A aceitação da declaração não exprime qualquer acto de reconhecimento ou certificação por parte das Autoridades Aduaneiras de conformidade daquela declaração com os pressupostos de acesso à isenção de direitos aduaneiros, ou seja, não se confirmam as condições de acesso, mas apenas que a declaração está em condições de ser recebida – cfr. o artigo 63.º do CAC, que determina que as declarações que obedeçam às condições do artigo 62.º são imediatamente aceites.
Assim, o documento referido nos pontos 4, 5 e 6 do probatório [Para proceder à importação daquele bacalhau foi emitido na Noruega, o EUR 1 - H 183927; Aquele documento tem o carimbo das autoridades alfandegárias norueguesas; E só é emitido para mercadorias com tratamento preferencial como é o caso do bacalhau de origem norueguesa] é emitido com base na declaração do importador.
Pelo que não pode concluir-se que se está perante um erro activo das Autoridades Aduaneiras. Como havíamos referido, estão excluídos do artigo 220.º, n.º 2, alínea b) do CAC os erros resultantes de declarações inexactas do terceiro exportador quanto à origem da mercadoria.
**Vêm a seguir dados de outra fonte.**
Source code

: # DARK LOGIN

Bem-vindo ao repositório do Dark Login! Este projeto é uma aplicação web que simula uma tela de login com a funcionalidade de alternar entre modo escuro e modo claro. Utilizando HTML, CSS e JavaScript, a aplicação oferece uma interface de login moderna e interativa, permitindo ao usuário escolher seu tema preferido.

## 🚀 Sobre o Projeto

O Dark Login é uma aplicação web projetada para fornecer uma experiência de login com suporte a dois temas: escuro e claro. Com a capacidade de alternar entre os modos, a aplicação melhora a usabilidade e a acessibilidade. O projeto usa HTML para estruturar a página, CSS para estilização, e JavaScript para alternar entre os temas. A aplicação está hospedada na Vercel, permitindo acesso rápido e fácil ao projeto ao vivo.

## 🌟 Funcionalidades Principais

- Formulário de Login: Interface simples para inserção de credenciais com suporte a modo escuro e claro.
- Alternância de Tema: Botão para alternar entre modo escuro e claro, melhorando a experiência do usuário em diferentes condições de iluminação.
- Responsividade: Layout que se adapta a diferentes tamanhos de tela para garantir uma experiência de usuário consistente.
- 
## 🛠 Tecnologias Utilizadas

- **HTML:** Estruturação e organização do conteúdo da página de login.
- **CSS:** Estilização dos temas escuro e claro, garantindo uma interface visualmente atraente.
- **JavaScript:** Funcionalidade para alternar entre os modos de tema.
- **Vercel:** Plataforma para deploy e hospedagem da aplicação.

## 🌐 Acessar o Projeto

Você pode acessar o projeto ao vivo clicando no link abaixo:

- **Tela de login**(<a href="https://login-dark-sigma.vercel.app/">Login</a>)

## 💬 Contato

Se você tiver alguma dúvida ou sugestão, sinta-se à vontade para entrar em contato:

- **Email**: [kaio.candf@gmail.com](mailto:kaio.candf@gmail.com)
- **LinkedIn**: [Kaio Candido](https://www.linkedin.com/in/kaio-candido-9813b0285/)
O probatório indica que o erro será imputável ao exportador autorizado, que atestou a origem do bacalhau, e, em tal caso, é o devedor que suporta os riscos de um documento comercial que se revele falso aquando de um controlo posterior.
Nesta conformidade, é forçoso concluir não estarmos perante um erro activo das Autoridades Aduaneiras, falecendo, desde logo, o primeiro requisito de que depende a renúncia à liquidação a posteriori a que fizemos referência.
Ainda assim, importará sindicar se a sentença recorrida errou no seu julgamento e se falham as condições (outras), em concreto, para a liquidação em crise.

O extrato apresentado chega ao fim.